Now that we're going to get some other biologics approved, how do you choose between those? That's a much more difficult problem. I do think cost is important to pay attention to. I think they're all coming in about the same cost, but then there's other access programs that may or may not be available to patients, and that's based on the manufacturer. So that can play a role in medical decision-making.

The other thing that plays a big role in medical decision-making when you're comparing dupilumab with tralokinumab is that medication is formulated in a less concentrated version so that loading doses for adults on tralokinumab requires 4 injections, and routine dosing requires 2 injections every other week, as opposed to dupilumab, which is just 1 injection every other week, and really getting to even 1 injection a month for the younger children.
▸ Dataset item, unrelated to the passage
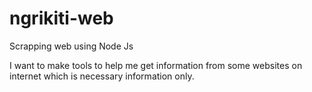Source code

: # ngrikiti-web
Scrapping web using Node Js

I want to make tools to help me get information from some websites on internet which is necessary information only.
Because we have more long-term data [on dupilumab], now we're beginning to accumulate data about how you can taper the medication or even discontinue it in a certain percentage of patients, and we only have that data really for dupilumab. We're looking forward to that emerging data for the other drugs, but we don't have as much data on those.

For me, personally, I am much more comfortable with dupilumab. First of all, it's the only one FDA-approved in children so far. Also, even comparing it to tralokinumab, the number of injections is a real quality of life problem for some patients; needle phobia is pretty common, so doubling the amount of injections, quadrupling the amount of loading doses, is problematic for many patients.